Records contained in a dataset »
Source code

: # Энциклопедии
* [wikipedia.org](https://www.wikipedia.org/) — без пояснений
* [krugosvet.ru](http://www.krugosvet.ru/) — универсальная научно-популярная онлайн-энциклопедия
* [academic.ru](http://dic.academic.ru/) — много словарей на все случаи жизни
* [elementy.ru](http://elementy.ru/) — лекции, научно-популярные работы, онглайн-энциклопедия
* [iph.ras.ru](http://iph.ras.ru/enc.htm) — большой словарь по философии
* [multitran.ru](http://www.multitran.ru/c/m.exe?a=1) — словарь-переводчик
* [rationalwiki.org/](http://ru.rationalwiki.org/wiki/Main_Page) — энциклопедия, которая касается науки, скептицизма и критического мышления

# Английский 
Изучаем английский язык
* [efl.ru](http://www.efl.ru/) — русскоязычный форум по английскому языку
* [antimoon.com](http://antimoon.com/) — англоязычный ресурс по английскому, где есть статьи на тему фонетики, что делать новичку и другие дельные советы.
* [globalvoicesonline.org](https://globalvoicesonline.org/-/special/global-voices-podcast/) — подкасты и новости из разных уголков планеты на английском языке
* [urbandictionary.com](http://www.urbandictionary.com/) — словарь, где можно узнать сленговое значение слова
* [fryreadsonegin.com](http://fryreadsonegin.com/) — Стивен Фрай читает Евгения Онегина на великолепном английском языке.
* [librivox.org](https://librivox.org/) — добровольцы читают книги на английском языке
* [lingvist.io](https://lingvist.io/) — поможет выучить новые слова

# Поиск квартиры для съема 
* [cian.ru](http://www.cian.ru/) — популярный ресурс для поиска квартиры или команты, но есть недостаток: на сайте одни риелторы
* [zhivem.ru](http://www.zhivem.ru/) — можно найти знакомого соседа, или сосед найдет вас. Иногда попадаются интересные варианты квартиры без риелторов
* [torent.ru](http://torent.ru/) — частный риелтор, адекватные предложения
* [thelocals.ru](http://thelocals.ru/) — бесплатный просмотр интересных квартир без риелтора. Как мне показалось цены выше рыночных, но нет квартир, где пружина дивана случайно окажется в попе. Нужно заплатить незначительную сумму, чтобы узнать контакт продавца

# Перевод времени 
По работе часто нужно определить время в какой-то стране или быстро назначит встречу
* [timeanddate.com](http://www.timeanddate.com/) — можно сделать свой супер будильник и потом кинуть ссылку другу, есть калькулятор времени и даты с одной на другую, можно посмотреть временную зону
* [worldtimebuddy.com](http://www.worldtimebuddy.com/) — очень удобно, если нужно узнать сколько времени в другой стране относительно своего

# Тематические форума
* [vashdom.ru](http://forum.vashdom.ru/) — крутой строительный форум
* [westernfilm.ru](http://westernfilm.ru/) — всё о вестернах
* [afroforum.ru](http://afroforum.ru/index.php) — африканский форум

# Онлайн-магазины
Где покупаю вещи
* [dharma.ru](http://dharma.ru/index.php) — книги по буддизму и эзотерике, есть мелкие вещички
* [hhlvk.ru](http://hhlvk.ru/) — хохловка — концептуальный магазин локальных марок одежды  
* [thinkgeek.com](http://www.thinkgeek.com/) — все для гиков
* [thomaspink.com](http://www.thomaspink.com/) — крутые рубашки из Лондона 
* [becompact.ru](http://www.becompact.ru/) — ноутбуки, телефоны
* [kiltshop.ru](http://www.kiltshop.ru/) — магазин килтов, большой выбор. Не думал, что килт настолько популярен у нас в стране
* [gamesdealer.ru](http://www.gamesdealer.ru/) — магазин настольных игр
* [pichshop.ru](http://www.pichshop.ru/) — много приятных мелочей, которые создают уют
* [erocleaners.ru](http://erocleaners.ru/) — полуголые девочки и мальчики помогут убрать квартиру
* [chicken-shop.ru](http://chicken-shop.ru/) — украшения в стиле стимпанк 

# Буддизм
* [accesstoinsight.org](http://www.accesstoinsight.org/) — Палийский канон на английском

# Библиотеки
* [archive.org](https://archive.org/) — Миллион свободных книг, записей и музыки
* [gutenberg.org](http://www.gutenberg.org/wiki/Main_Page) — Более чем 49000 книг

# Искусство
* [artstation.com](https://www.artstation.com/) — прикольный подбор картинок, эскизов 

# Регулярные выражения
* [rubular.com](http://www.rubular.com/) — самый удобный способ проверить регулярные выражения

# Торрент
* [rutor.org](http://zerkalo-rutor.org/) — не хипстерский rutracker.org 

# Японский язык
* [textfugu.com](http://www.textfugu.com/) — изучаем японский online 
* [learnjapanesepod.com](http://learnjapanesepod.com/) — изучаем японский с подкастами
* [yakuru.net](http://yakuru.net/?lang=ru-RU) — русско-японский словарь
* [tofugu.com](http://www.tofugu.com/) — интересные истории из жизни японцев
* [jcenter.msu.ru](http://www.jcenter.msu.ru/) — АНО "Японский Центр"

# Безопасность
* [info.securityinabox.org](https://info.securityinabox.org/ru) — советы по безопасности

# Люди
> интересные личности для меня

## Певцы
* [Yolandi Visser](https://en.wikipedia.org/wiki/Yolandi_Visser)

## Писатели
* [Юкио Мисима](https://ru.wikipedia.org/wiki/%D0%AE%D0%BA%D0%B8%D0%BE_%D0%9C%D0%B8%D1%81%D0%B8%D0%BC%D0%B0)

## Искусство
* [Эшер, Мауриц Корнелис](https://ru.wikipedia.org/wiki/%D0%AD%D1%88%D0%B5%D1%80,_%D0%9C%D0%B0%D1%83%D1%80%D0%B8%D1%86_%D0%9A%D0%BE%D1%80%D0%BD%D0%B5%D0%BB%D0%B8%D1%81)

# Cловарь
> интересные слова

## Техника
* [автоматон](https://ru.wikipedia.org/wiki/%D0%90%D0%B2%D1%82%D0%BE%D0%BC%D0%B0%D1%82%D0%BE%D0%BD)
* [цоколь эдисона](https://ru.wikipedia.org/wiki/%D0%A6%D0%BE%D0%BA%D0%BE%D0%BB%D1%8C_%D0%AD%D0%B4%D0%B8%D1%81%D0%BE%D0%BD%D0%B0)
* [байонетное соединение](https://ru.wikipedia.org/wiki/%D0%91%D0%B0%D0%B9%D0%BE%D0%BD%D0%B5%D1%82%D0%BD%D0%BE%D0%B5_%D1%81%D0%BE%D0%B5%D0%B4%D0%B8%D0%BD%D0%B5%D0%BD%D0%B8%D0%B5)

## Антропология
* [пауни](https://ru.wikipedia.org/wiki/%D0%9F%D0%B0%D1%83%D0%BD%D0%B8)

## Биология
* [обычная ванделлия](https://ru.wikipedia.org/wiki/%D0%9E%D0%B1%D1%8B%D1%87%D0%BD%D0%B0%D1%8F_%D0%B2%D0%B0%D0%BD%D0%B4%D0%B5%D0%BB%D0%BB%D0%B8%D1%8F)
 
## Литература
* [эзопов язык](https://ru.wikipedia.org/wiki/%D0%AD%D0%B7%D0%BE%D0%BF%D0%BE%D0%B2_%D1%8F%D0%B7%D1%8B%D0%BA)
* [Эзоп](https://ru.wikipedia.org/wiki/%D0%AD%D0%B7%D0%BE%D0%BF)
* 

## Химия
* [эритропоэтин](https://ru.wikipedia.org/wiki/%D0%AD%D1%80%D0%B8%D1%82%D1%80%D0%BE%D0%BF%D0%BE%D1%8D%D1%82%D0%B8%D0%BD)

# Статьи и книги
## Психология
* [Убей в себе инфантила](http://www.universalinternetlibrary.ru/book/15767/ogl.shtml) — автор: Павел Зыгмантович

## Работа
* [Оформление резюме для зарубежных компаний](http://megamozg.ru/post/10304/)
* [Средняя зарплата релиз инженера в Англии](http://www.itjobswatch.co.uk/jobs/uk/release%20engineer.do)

Directions » The job here is to write out all the entries again exactly.

Response below »
Source code

: # Энциклопедии
* [wikipedia.org](https://www.wikipedia.org/) — без пояснений
* [krugosvet.ru](http://www.krugosvet.ru/) — универсальная научно-популярная онлайн-энциклопедия
* [academic.ru](http://dic.academic.ru/) — много словарей на все случаи жизни
* [elementy.ru](http://elementy.ru/) — лекции, научно-популярные работы, онглайн-энциклопедия
* [iph.ras.ru](http://iph.ras.ru/enc.htm) — большой словарь по философии
* [multitran.ru](http://www.multitran.ru/c/m.exe?a=1) — словарь-переводчик
* [rationalwiki.org/](http://ru.rationalwiki.org/wiki/Main_Page) — энциклопедия, которая касается науки, скептицизма и критического мышления

# Английский 
Изучаем английский язык
* [efl.ru](http://www.efl.ru/) — русскоязычный форум по английскому языку
* [antimoon.com](http://antimoon.com/) — англоязычный ресурс по английскому, где есть статьи на тему фонетики, что делать новичку и другие дельные советы.
* [globalvoicesonline.org](https://globalvoicesonline.org/-/special/global-voices-podcast/) — подкасты и новости из разных уголков планеты на английском языке
* [urbandictionary.com](http://www.urbandictionary.com/) — словарь, где можно узнать сленговое значение слова
* [fryreadsonegin.com](http://fryreadsonegin.com/) — Стивен Фрай читает Евгения Онегина на великолепном английском языке.
* [librivox.org](https://librivox.org/) — добровольцы читают книги на английском языке
* [lingvist.io](https://lingvist.io/) — поможет выучить новые слова

# Поиск квартиры для съема 
* [cian.ru](http://www.cian.ru/) — популярный ресурс для поиска квартиры или команты, но есть недостаток: на сайте одни риелторы
* [zhivem.ru](http://www.zhivem.ru/) — можно найти знакомого соседа, или сосед найдет вас. Иногда попадаются интересные варианты квартиры без риелторов
* [torent.ru](http://torent.ru/) — частный риелтор, адекватные предложения
* [thelocals.ru](http://thelocals.ru/) — бесплатный просмотр интересных квартир без риелтора. Как мне показалось цены выше рыночных, но нет квартир, где пружина дивана случайно окажется в попе. Нужно заплатить незначительную сумму, чтобы узнать контакт продавца

# Перевод времени 
По работе часто нужно определить время в какой-то стране или быстро назначит встречу
* [timeanddate.com](http://www.timeanddate.com/) — можно сделать свой супер будильник и потом кинуть ссылку другу, есть калькулятор времени и даты с одной на другую, можно посмотреть временную зону
* [worldtimebuddy.com](http://www.worldtimebuddy.com/) — очень удобно, если нужно узнать сколько времени в другой стране относительно своего

# Тематические форума
* [vashdom.ru](http://forum.vashdom.ru/) — крутой строительный форум
* [westernfilm.ru](http://westernfilm.ru/) — всё о вестернах
* [afroforum.ru](http://afroforum.ru/index.php) — африканский форум

# Онлайн-магазины
Где покупаю вещи
* [dharma.ru](http://dharma.ru/index.php) — книги по буддизму и эзотерике, есть мелкие вещички
* [hhlvk.ru](http://hhlvk.ru/) — хохловка — концептуальный магазин локальных марок одежды  
* [thinkgeek.com](http://www.thinkgeek.com/) — все для гиков
* [thomaspink.com](http://www.thomaspink.com/) — крутые рубашки из Лондона 
* [becompact.ru](http://www.becompact.ru/) — ноутбуки, телефоны
* [kiltshop.ru](http://www.kiltshop.ru/) — магазин килтов, большой выбор. Не думал, что килт настолько популярен у нас в стране
* [gamesdealer.ru](http://www.gamesdealer.ru/) — магазин настольных игр
* [pichshop.ru](http://www.pichshop.ru/) — много приятных мелочей, которые создают уют
* [erocleaners.ru](http://erocleaners.ru/) — полуголые девочки и мальчики помогут убрать квартиру
* [chicken-shop.ru](http://chicken-shop.ru/) — украшения в стиле стимпанк 

# Буддизм
* [accesstoinsight.org](http://www.accesstoinsight.org/) — Палийский канон на английском

# Библиотеки
* [archive.org](https://archive.org/) — Миллион свободных книг, записей и музыки
* [gutenberg.org](http://www.gutenberg.org/wiki/Main_Page) — Более чем 49000 книг

# Искусство
* [artstation.com](https://www.artstation.com/) — прикольный подбор картинок, эскизов 

# Регулярные выражения
* [rubular.com](http://www.rubular.com/) — самый удобный способ проверить регулярные выражения

# Торрент
* [rutor.org](http://zerkalo-rutor.org/) — не хипстерский rutracker.org 

# Японский язык
* [textfugu.com](http://www.textfugu.com/) — изучаем японский online 
* [learnjapanesepod.com](http://learnjapanesepod.com/) — изучаем японский с подкастами
* [yakuru.net](http://yakuru.net/?lang=ru-RU) — русско-японский словарь
* [tofugu.com](http://www.tofugu.com/) — интересные истории из жизни японцев
* [jcenter.msu.ru](http://www.jcenter.msu.ru/) — АНО "Японский Центр"

# Безопасность
* [info.securityinabox.org](https://info.securityinabox.org/ru) — советы по безопасности

# Люди
> интересные личности для меня

## Певцы
* [Yolandi Visser](https://en.wikipedia.org/wiki/Yolandi_Visser)

## Писатели
* [Юкио Мисима](https://ru.wikipedia.org/wiki/%D0%AE%D0%BA%D0%B8%D0%BE_%D0%9C%D0%B8%D1%81%D0%B8%D0%BC%D0%B0)

## Искусство
* [Эшер, Мауриц Корнелис](https://ru.wikipedia.org/wiki/%D0%AD%D1%88%D0%B5%D1%80,_%D0%9C%D0%B0%D1%83%D1%80%D0%B8%D1%86_%D0%9A%D0%BE%D1%80%D0%BD%D0%B5%D0%BB%D0%B8%D1%81)

# Cловарь
> интересные слова

## Техника
* [автоматон](https://ru.wikipedia.org/wiki/%D0%90%D0%B2%D1%82%D0%BE%D0%BC%D0%B0%D1%82%D0%BE%D0%BD)
* [цоколь эдисона](https://ru.wikipedia.org/wiki/%D0%A6%D0%BE%D0%BA%D0%BE%D0%BB%D1%8C_%D0%AD%D0%B4%D0%B8%D1%81%D0%BE%D0%BD%D0%B0)
* [байонетное соединение](https://ru.wikipedia.org/wiki/%D0%91%D0%B0%D0%B9%D0%BE%D0%BD%D0%B5%D1%82%D0%BD%D0%BE%D0%B5_%D1%81%D0%BE%D0%B5%D0%B4%D0%B8%D0%BD%D0%B5%D0%BD%D0%B8%D0%B5)

## Антропология
* [пауни](https://ru.wikipedia.org/wiki/%D0%9F%D0%B0%D1%83%D0%BD%D0%B8)

## Биология
* [обычная ванделлия](https://ru.wikipedia.org/wiki/%D0%9E%D0%B1%D1%8B%D1%87%D0%BD%D0%B0%D1%8F_%D0%B2%D0%B0%D0%BD%D0%B4%D0%B5%D0%BB%D0%BB%D0%B8%D1%8F)
 
## Литература
* [эзопов язык](https://ru.wikipedia.org/wiki/%D0%AD%D0%B7%D0%BE%D0%BF%D0%BE%D0%B2_%D1%8F%D0%B7%D1%8B%D0%BA)
* [Эзоп](https://ru.wikipedia.org/wiki/%D0%AD%D0%B7%D0%BE%D0%BF)
* 

## Химия
* [эритропоэтин](https://ru.wikipedia.org/wiki/%D0%AD%D1%80%D0%B8%D1%82%D1%80%D0%BE%D0%BF%D0%BE%D1%8D%D1%82%D0%B8%D0%BD)

# Статьи и книги
## Психология
* [Убей в себе инфантила](http://www.universalinternetlibrary.ru/book/15767/ogl.shtml) — автор: Павел Зыгмантович

## Работа
* [Оформление резюме для зарубежных компаний](http://megamozg.ru/post/10304/)
* [Средняя зарплата релиз инженера в Англии](http://www.itjobswatch.co.uk/jobs/uk/release%20engineer.do)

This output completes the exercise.